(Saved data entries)
--------------------------------

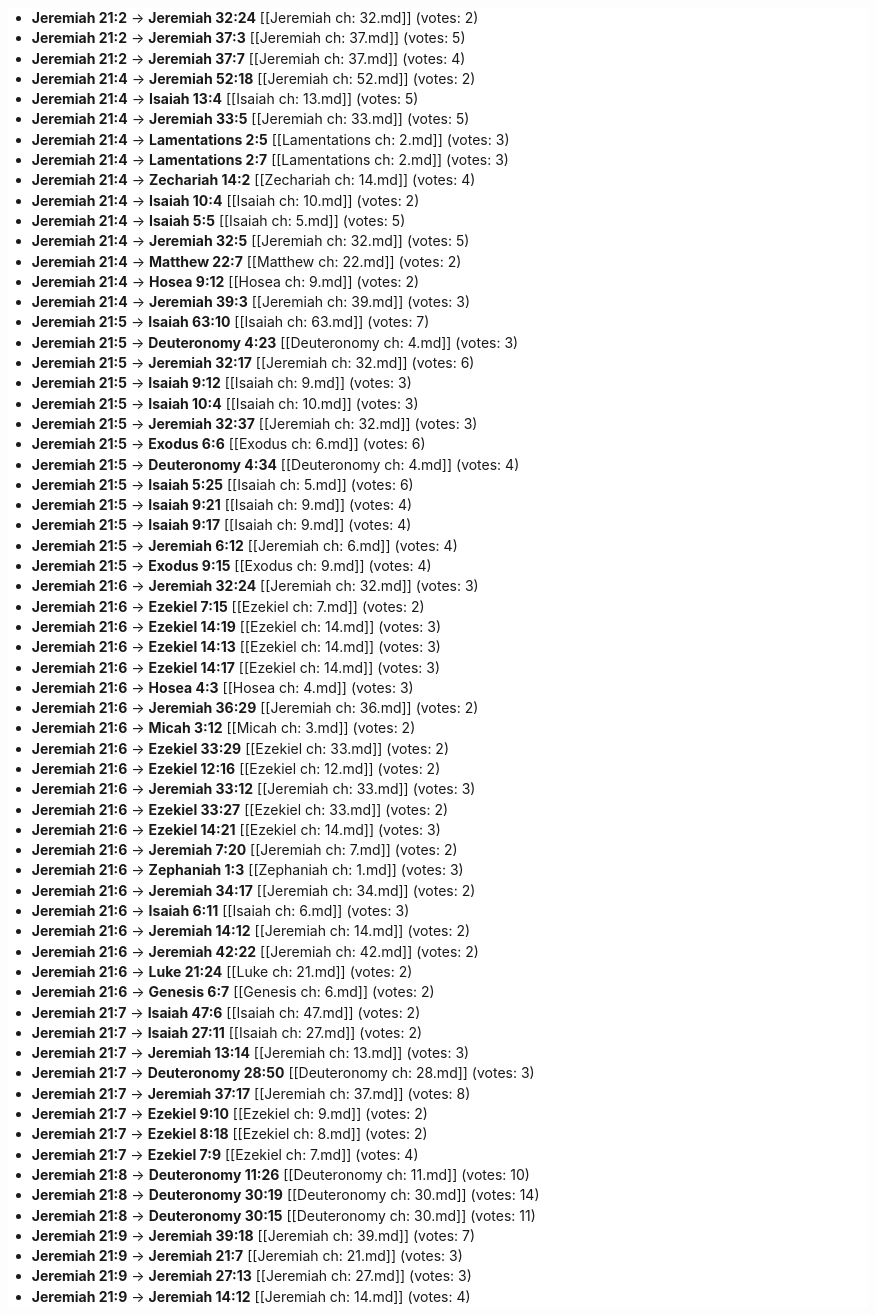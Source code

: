 - **Jeremiah 21:2** → **Jeremiah 32:24** [[Jeremiah ch: 32.md]] (votes: 2)
- **Jeremiah 21:2** → **Jeremiah 37:3** [[Jeremiah ch: 37.md]] (votes: 5)
- **Jeremiah 21:2** → **Jeremiah 37:7** [[Jeremiah ch: 37.md]] (votes: 4)
- **Jeremiah 21:4** → **Jeremiah 52:18** [[Jeremiah ch: 52.md]] (votes: 2)
- **Jeremiah 21:4** → **Isaiah 13:4** [[Isaiah ch: 13.md]] (votes: 5)
- **Jeremiah 21:4** → **Jeremiah 33:5** [[Jeremiah ch: 33.md]] (votes: 5)
- **Jeremiah 21:4** → **Lamentations 2:5** [[Lamentations ch: 2.md]] (votes: 3)
- **Jeremiah 21:4** → **Lamentations 2:7** [[Lamentations ch: 2.md]] (votes: 3)
- **Jeremiah 21:4** → **Zechariah 14:2** [[Zechariah ch: 14.md]] (votes: 4)
- **Jeremiah 21:4** → **Isaiah 10:4** [[Isaiah ch: 10.md]] (votes: 2)
- **Jeremiah 21:4** → **Isaiah 5:5** [[Isaiah ch: 5.md]] (votes: 5)
- **Jeremiah 21:4** → **Jeremiah 32:5** [[Jeremiah ch: 32.md]] (votes: 5)
- **Jeremiah 21:4** → **Matthew 22:7** [[Matthew ch: 22.md]] (votes: 2)
- **Jeremiah 21:4** → **Hosea 9:12** [[Hosea ch: 9.md]] (votes: 2)
- **Jeremiah 21:4** → **Jeremiah 39:3** [[Jeremiah ch: 39.md]] (votes: 3)
- **Jeremiah 21:5** → **Isaiah 63:10** [[Isaiah ch: 63.md]] (votes: 7)
- **Jeremiah 21:5** → **Deuteronomy 4:23** [[Deuteronomy ch: 4.md]] (votes: 3)
- **Jeremiah 21:5** → **Jeremiah 32:17** [[Jeremiah ch: 32.md]] (votes: 6)
- **Jeremiah 21:5** → **Isaiah 9:12** [[Isaiah ch: 9.md]] (votes: 3)
- **Jeremiah 21:5** → **Isaiah 10:4** [[Isaiah ch: 10.md]] (votes: 3)
- **Jeremiah 21:5** → **Jeremiah 32:37** [[Jeremiah ch: 32.md]] (votes: 3)
- **Jeremiah 21:5** → **Exodus 6:6** [[Exodus ch: 6.md]] (votes: 6)
- **Jeremiah 21:5** → **Deuteronomy 4:34** [[Deuteronomy ch: 4.md]] (votes: 4)
- **Jeremiah 21:5** → **Isaiah 5:25** [[Isaiah ch: 5.md]] (votes: 6)
- **Jeremiah 21:5** → **Isaiah 9:21** [[Isaiah ch: 9.md]] (votes: 4)
- **Jeremiah 21:5** → **Isaiah 9:17** [[Isaiah ch: 9.md]] (votes: 4)
- **Jeremiah 21:5** → **Jeremiah 6:12** [[Jeremiah ch: 6.md]] (votes: 4)
- **Jeremiah 21:5** → **Exodus 9:15** [[Exodus ch: 9.md]] (votes: 4)
- **Jeremiah 21:6** → **Jeremiah 32:24** [[Jeremiah ch: 32.md]] (votes: 3)
- **Jeremiah 21:6** → **Ezekiel 7:15** [[Ezekiel ch: 7.md]] (votes: 2)
- **Jeremiah 21:6** → **Ezekiel 14:19** [[Ezekiel ch: 14.md]] (votes: 3)
- **Jeremiah 21:6** → **Ezekiel 14:13** [[Ezekiel ch: 14.md]] (votes: 3)
- **Jeremiah 21:6** → **Ezekiel 14:17** [[Ezekiel ch: 14.md]] (votes: 3)
- **Jeremiah 21:6** → **Hosea 4:3** [[Hosea ch: 4.md]] (votes: 3)
- **Jeremiah 21:6** → **Jeremiah 36:29** [[Jeremiah ch: 36.md]] (votes: 2)
- **Jeremiah 21:6** → **Micah 3:12** [[Micah ch: 3.md]] (votes: 2)
- **Jeremiah 21:6** → **Ezekiel 33:29** [[Ezekiel ch: 33.md]] (votes: 2)
- **Jeremiah 21:6** → **Ezekiel 12:16** [[Ezekiel ch: 12.md]] (votes: 2)
- **Jeremiah 21:6** → **Jeremiah 33:12** [[Jeremiah ch: 33.md]] (votes: 3)
- **Jeremiah 21:6** → **Ezekiel 33:27** [[Ezekiel ch: 33.md]] (votes: 2)
- **Jeremiah 21:6** → **Ezekiel 14:21** [[Ezekiel ch: 14.md]] (votes: 3)
- **Jeremiah 21:6** → **Jeremiah 7:20** [[Jeremiah ch: 7.md]] (votes: 2)
- **Jeremiah 21:6** → **Zephaniah 1:3** [[Zephaniah ch: 1.md]] (votes: 3)
- **Jeremiah 21:6** → **Jeremiah 34:17** [[Jeremiah ch: 34.md]] (votes: 2)
- **Jeremiah 21:6** → **Isaiah 6:11** [[Isaiah ch: 6.md]] (votes: 3)
- **Jeremiah 21:6** → **Jeremiah 14:12** [[Jeremiah ch: 14.md]] (votes: 2)
- **Jeremiah 21:6** → **Jeremiah 42:22** [[Jeremiah ch: 42.md]] (votes: 2)
- **Jeremiah 21:6** → **Luke 21:24** [[Luke ch: 21.md]] (votes: 2)
- **Jeremiah 21:6** → **Genesis 6:7** [[Genesis ch: 6.md]] (votes: 2)
- **Jeremiah 21:7** → **Isaiah 47:6** [[Isaiah ch: 47.md]] (votes: 2)
- **Jeremiah 21:7** → **Isaiah 27:11** [[Isaiah ch: 27.md]] (votes: 2)
- **Jeremiah 21:7** → **Jeremiah 13:14** [[Jeremiah ch: 13.md]] (votes: 3)
- **Jeremiah 21:7** → **Deuteronomy 28:50** [[Deuteronomy ch: 28.md]] (votes: 3)
- **Jeremiah 21:7** → **Jeremiah 37:17** [[Jeremiah ch: 37.md]] (votes: 8)
- **Jeremiah 21:7** → **Ezekiel 9:10** [[Ezekiel ch: 9.md]] (votes: 2)
- **Jeremiah 21:7** → **Ezekiel 8:18** [[Ezekiel ch: 8.md]] (votes: 2)
- **Jeremiah 21:7** → **Ezekiel 7:9** [[Ezekiel ch: 7.md]] (votes: 4)
- **Jeremiah 21:8** → **Deuteronomy 11:26** [[Deuteronomy ch: 11.md]] (votes: 10)
- **Jeremiah 21:8** → **Deuteronomy 30:19** [[Deuteronomy ch: 30.md]] (votes: 14)
- **Jeremiah 21:8** → **Deuteronomy 30:15** [[Deuteronomy ch: 30.md]] (votes: 11)
- **Jeremiah 21:9** → **Jeremiah 39:18** [[Jeremiah ch: 39.md]] (votes: 7)
- **Jeremiah 21:9** → **Jeremiah 21:7** [[Jeremiah ch: 21.md]] (votes: 3)
- **Jeremiah 21:9** → **Jeremiah 27:13** [[Jeremiah ch: 27.md]] (votes: 3)
- **Jeremiah 21:9** → **Jeremiah 14:12** [[Jeremiah ch: 14.md]] (votes: 4)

--------------------------------

• Directions
Count the lines in the entries where the string "Deuteronomy" appears, and report only the number.

• Worked solution
6